# [Exercise]
The line containing "Dynamic Web pages" marks the end: quote every line from the start of the records below through it, word for word.

Stored items from a collection:
=-=-=
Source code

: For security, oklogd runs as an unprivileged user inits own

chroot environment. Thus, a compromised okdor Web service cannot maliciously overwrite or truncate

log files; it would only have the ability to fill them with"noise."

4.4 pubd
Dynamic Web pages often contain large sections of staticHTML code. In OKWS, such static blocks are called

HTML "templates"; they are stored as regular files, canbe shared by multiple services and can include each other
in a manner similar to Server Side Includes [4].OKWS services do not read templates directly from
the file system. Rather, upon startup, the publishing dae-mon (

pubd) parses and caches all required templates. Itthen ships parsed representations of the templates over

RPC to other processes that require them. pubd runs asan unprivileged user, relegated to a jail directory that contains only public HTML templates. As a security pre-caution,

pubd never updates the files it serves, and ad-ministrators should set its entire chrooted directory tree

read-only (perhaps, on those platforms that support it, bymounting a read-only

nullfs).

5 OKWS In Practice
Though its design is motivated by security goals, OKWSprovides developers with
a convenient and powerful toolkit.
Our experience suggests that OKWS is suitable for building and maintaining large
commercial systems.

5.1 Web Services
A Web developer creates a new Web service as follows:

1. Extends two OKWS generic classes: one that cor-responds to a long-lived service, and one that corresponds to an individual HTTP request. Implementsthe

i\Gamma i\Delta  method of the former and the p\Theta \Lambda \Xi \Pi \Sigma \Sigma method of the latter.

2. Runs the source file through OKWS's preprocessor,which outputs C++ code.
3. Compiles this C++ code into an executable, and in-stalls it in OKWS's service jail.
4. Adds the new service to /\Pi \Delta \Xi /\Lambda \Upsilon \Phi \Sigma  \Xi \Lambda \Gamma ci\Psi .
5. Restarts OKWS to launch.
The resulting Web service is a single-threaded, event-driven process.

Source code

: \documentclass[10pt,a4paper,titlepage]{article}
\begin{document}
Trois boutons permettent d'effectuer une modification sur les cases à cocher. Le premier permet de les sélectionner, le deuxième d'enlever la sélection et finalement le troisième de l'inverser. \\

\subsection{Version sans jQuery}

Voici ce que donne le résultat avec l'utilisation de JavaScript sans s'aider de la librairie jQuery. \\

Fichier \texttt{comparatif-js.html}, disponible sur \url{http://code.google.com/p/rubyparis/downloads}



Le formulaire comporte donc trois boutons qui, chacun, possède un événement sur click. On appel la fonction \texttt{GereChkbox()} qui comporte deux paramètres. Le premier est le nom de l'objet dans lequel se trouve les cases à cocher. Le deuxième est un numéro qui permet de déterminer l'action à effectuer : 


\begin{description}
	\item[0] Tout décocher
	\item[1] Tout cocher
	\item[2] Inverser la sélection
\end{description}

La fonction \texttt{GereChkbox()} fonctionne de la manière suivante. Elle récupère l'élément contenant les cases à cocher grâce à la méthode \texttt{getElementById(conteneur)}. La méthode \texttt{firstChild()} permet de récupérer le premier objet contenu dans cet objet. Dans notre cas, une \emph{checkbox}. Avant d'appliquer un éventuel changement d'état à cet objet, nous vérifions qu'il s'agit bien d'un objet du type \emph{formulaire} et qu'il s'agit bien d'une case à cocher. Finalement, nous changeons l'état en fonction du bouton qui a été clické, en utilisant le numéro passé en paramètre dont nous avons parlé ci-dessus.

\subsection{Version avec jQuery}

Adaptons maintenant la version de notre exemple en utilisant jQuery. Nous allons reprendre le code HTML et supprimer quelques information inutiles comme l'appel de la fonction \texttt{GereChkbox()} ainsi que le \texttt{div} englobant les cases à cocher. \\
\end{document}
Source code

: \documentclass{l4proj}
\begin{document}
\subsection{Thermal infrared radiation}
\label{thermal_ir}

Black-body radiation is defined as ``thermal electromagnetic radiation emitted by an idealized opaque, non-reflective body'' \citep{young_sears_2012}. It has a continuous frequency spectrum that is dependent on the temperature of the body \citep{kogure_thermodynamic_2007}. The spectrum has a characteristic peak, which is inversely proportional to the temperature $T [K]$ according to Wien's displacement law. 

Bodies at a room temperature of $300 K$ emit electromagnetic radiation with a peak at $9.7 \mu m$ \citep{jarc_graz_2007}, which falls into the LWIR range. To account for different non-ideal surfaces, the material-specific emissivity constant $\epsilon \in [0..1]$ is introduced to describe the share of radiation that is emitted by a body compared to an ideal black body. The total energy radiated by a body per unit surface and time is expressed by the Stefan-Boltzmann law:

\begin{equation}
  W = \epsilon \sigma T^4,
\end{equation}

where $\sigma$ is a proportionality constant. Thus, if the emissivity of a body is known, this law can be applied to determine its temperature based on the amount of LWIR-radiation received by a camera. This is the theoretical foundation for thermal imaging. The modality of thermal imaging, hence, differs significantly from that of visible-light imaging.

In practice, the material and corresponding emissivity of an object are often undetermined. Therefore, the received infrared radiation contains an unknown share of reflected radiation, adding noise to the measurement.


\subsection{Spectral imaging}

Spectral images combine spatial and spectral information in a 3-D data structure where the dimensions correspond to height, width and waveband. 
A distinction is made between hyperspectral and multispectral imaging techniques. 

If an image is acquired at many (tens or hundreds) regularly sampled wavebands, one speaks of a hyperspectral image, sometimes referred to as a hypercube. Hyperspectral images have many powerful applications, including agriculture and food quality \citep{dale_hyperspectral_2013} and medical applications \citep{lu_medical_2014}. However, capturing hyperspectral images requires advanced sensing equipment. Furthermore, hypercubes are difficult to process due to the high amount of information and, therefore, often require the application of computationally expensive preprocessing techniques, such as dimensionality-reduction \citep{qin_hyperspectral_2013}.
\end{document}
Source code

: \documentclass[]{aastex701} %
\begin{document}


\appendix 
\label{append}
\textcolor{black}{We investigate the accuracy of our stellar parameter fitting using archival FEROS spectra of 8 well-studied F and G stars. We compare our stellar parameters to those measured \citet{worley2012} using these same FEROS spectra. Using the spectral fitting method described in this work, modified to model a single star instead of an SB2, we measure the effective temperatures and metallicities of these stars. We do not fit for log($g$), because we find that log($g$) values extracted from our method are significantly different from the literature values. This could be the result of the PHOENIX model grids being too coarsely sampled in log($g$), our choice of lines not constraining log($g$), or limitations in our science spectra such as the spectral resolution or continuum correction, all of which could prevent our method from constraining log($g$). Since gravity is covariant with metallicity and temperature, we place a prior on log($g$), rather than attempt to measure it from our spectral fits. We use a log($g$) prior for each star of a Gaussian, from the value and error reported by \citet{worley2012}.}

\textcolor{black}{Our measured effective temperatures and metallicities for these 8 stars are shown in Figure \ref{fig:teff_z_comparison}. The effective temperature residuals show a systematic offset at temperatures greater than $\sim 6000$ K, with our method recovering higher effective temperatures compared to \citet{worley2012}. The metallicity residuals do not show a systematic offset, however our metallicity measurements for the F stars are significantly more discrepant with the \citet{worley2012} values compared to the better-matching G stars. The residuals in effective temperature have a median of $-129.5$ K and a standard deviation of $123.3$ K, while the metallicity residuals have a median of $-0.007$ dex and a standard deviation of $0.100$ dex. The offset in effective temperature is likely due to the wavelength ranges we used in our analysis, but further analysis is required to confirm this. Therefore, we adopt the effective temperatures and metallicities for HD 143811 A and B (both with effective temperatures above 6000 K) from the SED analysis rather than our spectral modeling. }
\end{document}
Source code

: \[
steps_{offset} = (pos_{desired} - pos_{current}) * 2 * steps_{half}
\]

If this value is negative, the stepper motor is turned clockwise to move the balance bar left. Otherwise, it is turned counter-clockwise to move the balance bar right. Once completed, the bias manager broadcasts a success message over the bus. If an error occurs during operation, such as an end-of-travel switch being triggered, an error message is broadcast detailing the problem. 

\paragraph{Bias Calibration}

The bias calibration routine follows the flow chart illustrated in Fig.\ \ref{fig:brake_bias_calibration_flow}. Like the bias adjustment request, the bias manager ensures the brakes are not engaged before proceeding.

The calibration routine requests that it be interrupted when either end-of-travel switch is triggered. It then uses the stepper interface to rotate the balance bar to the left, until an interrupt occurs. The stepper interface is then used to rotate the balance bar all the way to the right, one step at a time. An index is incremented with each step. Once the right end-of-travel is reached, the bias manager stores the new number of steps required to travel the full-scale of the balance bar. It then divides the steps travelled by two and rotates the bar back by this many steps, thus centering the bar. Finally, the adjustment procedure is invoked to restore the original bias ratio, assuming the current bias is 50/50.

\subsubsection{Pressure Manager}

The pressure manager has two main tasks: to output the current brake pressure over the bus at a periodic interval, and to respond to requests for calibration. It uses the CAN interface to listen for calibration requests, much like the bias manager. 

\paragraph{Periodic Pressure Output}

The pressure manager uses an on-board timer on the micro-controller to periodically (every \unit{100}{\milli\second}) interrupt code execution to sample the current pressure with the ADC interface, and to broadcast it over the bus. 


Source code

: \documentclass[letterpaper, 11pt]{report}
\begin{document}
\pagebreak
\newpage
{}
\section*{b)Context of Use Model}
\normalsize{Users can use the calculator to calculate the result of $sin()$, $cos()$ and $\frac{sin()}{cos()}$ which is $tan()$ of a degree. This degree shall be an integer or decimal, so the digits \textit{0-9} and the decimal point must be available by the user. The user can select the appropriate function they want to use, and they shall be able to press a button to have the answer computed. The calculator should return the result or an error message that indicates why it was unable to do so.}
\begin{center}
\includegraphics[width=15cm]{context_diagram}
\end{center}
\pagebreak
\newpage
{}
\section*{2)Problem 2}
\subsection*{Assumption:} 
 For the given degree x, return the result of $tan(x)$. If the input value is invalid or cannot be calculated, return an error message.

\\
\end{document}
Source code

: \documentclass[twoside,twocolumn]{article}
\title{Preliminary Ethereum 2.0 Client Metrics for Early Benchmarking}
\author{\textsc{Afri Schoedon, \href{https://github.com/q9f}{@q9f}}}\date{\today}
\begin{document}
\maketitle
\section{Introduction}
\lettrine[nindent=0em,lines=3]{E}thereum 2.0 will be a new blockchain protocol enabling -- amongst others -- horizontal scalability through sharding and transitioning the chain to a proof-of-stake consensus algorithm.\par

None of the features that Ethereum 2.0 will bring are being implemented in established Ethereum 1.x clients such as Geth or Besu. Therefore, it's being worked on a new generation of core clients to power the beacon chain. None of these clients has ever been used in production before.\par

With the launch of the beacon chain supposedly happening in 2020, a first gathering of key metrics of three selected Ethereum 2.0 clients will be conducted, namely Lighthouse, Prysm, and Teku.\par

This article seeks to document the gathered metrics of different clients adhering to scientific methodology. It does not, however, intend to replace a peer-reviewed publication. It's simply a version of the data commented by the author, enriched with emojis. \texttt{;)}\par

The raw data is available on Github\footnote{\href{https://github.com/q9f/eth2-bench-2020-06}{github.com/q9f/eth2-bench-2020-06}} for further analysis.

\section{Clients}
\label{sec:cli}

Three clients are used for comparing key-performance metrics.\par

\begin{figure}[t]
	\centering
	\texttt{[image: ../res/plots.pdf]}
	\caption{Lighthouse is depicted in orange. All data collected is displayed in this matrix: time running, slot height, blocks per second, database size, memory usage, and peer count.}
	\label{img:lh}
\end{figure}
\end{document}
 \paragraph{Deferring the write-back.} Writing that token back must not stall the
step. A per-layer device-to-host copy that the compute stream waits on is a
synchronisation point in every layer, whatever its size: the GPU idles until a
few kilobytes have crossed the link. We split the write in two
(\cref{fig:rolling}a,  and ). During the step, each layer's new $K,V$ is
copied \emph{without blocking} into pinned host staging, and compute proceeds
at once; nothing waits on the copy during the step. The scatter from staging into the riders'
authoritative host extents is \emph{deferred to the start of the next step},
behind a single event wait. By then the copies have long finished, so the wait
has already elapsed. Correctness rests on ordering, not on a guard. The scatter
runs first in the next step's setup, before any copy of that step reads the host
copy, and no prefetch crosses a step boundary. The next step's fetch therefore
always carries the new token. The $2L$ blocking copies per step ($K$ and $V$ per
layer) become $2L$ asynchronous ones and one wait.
=-=-=
# [Solution to this task]
Source code

: For security, oklogd runs as an unprivileged user inits own

chroot environment. Thus, a compromised okdor Web service cannot maliciously overwrite or truncate

log files; it would only have the ability to fill them with"noise."

4.4 pubd
Dynamic Web pages often contain large sections of staticHTML code. In OKWS, such static blocks are called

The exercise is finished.